And now, another 4 years later, Joanna of Zeb Bakes lays her hands on some proper Italian flour with a lovely name, semola di grano duro rimacinata – finely ground durum semolina flour, grabs a levain-based semolina bread recipe from Jeffrey Hamelman’s Bread, and produces the gorgeous loaf (as well as terrific ciabatta!) that you can see here.
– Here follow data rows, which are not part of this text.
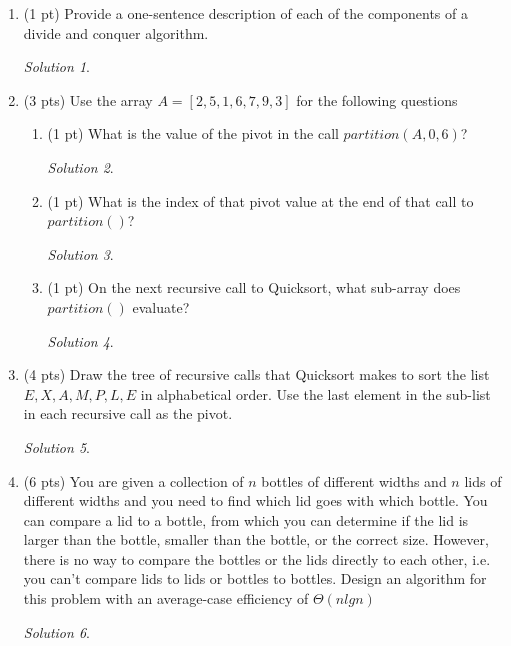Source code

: \documentclass[12pt]{article}
\theoremstyle{remark}
\newtheorem*{solution}{Solution}
\begin{document}
\hrulefill
\pagebreak

\begin{enumerate}

    \item (1 pt) Provide a one-sentence description of each of the components of a divide and conquer algorithm.
    
    \begin{solution}
    
    \end{solution}
    
    \item (3 pts) Use the array $A=[2,5,1,6,7,9,3]$ for the following questions
    \begin{enumerate}
        \item (1 pt) What is the value of the pivot in the call $partition(A,0,6)$?
        
        \begin{solution}
        
        \end{solution}
        
        \item (1 pt) What is the index of that pivot value at the end of that call to $partition()$?
        
        \begin{solution}
        
        \end{solution}
        
        \item (1 pt) On the next recursive call to Quicksort, what sub-array does $partition()$ evaluate?
        
        \begin{solution}
        
        \end{solution}
        
    \end{enumerate}
	\item (4 pts) Draw the tree of recursive calls that Quicksort makes to sort the list \\${E,X,A,M,P,L,E}$ in alphabetical order. Use the last element in the sub-list in each recursive call as the pivot.
	
	\begin{solution}
        
    \end{solution}
	

    \item (6 pts) You are given a collection of $n$ bottles of different widths and $n$ lids of different widths and you need to find which lid goes with which bottle. You can compare a lid to a bottle, from which you can determine if the lid is larger than the bottle, smaller than the bottle, or the correct size. However, there is no way to compare the bottles or the lids directly to each other, i.e. you can't compare lids to lids or bottles to bottles. Design an algorithm for this problem with an average-case efficiency of $\Theta(nlgn)$
    
    \begin{solution}
        
    \end{solution}
    
\end{enumerate}
\end{document}
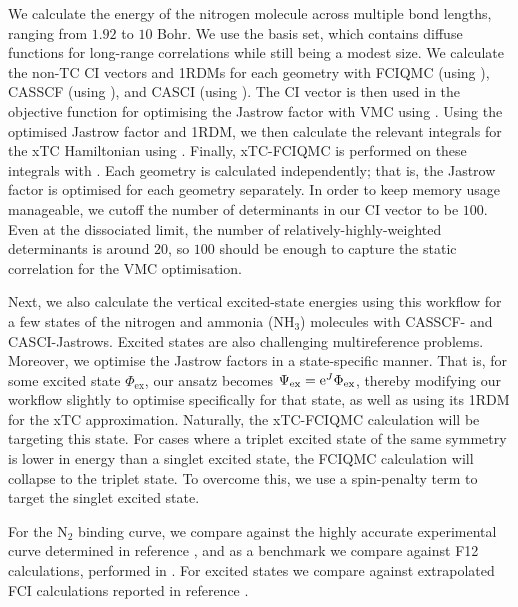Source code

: We calculate the energy of the nitrogen molecule across multiple bond lengths, ranging from $1.92$ to $10$ Bohr. We use the \avtz basis set, which contains diffuse functions for long-range correlations while still being a modest size. We calculate the non-TC CI vectors and \glspl{1RDM} for each geometry with FCIQMC (using \neci),\supercite{gutherNECI2020} CASSCF (using \molpro),\supercite{wernerMOLPRO,wernerMolpro2012,wernerMolproQuantumChemistry2020} and CASCI (using \pyscf).\supercite{sunPySCF2018} The CI vector is then used in the objective function for optimising the Jastrow factor with VMC using \casino.\supercite{needsVariational2020} Using the optimised Jastrow factor and 1RDM, we then calculate the relevant integrals for the xTC Hamiltonian using \pytchint. Finally, xTC-FCIQMC is performed on these integrals with \neci. Each geometry is calculated independently; that is, the Jastrow factor is optimised for each geometry separately. In order to keep memory usage manageable, we cutoff the number of determinants in our CI vector to be $100$. Even at the dissociated limit, the number of relatively-highly-weighted determinants is around $20$, so $100$ should be enough to capture the static correlation for the VMC optimisation.

Next, we also calculate the vertical excited-state energies using this workflow for a few states of the nitrogen and ammonia (NH$_3$) molecules with CASSCF- and CASCI-Jastrows. Excited states are also challenging multireference problems. Moreover, we optimise the Jastrow factors in a state-specific manner. That is, for some excited state $\Phi_\mathrm{ex}$, our ansatz becomes $\Psi_\mathrm{ex} = \mathrm{e}^J\Phi_\mathrm{ex}$, thereby modifying our workflow slightly to optimise specifically for that state, as well as using its 1RDM for the xTC approximation. Naturally, the xTC-FCIQMC calculation will be targeting this state. For cases where a triplet excited state of the same symmetry is lower in energy than a singlet excited state, the FCIQMC calculation will collapse to the triplet state. To overcome this, we use a spin-penalty term to target the singlet excited state.\supercite{weserSpin2022}

For the N$_2$ binding curve, we compare against the highly accurate experimental curve determined in reference , and as a benchmark we compare against F12 calculations, performed in \molpro. For excited states we compare against extrapolated FCI calculations reported in reference .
As the kids say, I am so there. Forgive my crappy pics, and the fact that I cut into the loaf with a substandard knife, before it was completely cool. Joanna’s loaf has a nice, crusty ear to the slashes that mine didn’t, and while mine was rounded on the bottom, I wouldn’t say it had optimum spring. I think I have to blame this – again – on my thin <1 cm) pizza stone, which I swear stays at a lower temp than the rest of the oven; I get springier and more evenly cooked bread and pizza on an M&S nonstick tin. Tonight, I’m simply removing the damn thing. Anyway, the pics:

I should’ve taken a pic of the shaping and how I got the seeds on, but let’s see if I can describe it. After the bulk prove, I made a tight boule shape with the dough (half of it, putting aside the rest for another loaf). I spread out a tea towel on a baking sheet and sprinkled a generous, even layer of sesame seeds on it. Then I picked up the boule, cupping the bottom or seam side in my hand, and rolled the smooth, top side of the boule around on the seeds. I gathered up the boule and seeds in the tea towel and plopped the whole thing in a medium-sized mixing bowl, sprinkling and pressing more seeds around the seam side (still facing up). I left the whole thing in the bowl to prove, and covered the bowl with cling film.

We enjoyed half of the loaf with some spicy Moroccan vegetable stew with Merguez sausage; the bread was a nice change from couscous, which we never seem to finish.

The loaves above proved 2 hours. I have left the somewhat larger portion to prove overnight in the fridge, and I’ll bake that tomorrow morning; it’s intended for some friends we’re visiting over the weekend.